Als "wirtschaftlichen Totalschaden" beschrieb Andreas Bayer, Bereichleiter Hochbau beim Altensteiger Bauamt, die Alte Apotheke. Nach zwei Wasserschäden müsse das historische Gebäude bis auf den Rohbau zurückgebaut werden, bevor man mit der Sanierung beginnen kann. Foto: Fritsch

Gemeinderat schluckt die bittere Pille: Projekt Altes Rathaus und Alte Apotheke kosten knapp 1,4 Millionen Euro mehr.

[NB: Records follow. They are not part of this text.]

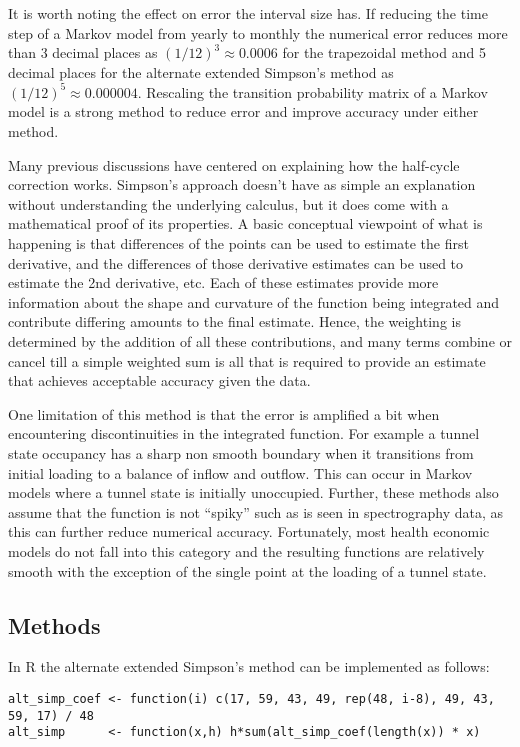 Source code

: \documentclass[]{article}
\begin{document}
It is worth noting the effect on error the interval size has. If
reducing the time step of a Markov model from yearly to monthly the numerical error reduces
more than 3 decimal places as
\((1/12)^3 \approx 0.0006\) for the trapezoidal method and 5 decimal
places for the alternate extended Simpson's method as
\((1/12)^5 \approx 0.000004\). Rescaling the transition probability
matrix of a Markov model is a strong method to reduce error and improve
accuracy under either method.

Many previous discussions have centered on explaining how the half-cycle
correction works. Simpson's approach doesn't have as simple an
explanation without understanding the underlying calculus, but it does
come with a mathematical proof of its properties. A basic conceptual
viewpoint of what is happening is that differences of the points can be
used to estimate the first derivative, and the differences of those
derivative estimates can be used to estimate the 2nd derivative, etc.
Each of these estimates provide more information about the shape and
curvature of the function being integrated and contribute differing
amounts to the final estimate. Hence, the weighting is determined by the
addition of all these contributions, and many terms combine or cancel
till a simple weighted sum is all that is required to provide an
estimate that achieves acceptable accuracy given the data.

One limitation of this method is that the error is amplified a bit when
encountering discontinuities in the integrated function. For example a
tunnel state occupancy has a sharp non smooth boundary when it
transitions from initial loading to a balance of inflow and outflow.
This can occur in Markov models where a tunnel state is initially
unoccupied. Further, these methods also assume that the function is not
``spiky'' such as is seen in spectrography data,
as this can further reduce numerical accuracy\cite{kalambet2018}.
Fortunately, most health economic models do not fall into this category
and the resulting functions are relatively smooth with the exception of
the single point at the loading of a tunnel state.


\subsection{Methods}

In R the alternate extended Simpson's method can be implemented as follows:

\begin{verbatim}
alt_simp_coef <- function(i) c(17, 59, 43, 49, rep(48, i-8), 49, 43, 59, 17) / 48
alt_simp      <- function(x,h) h*sum(alt_simp_coef(length(x)) * x)
\end{verbatim}
\end{document}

Altensteig - Die Sanierung des Alten Rathauses und der Alten Apotheke wird knapp 1,4 Millionen Euro mehr kosten als zunächst erwartet. Trotzdem erteilte der Altensteiger Gemeinderat beiden Projekten seinen Segen – einstimmig, wenn auch widerwillig. "Das ist eine ganz bittere Pille, die wir das schlucken müssen", klagte Stadträtin Marlene Kost (NBFM) angesichts des bevorstehenden Aderlasses. Und Hans Doll (CDU) konstatierte: "Wir machen das nicht, weil wir im Geld schwimmen, sondern weil wir mit dem Rücken an der Wand stehen."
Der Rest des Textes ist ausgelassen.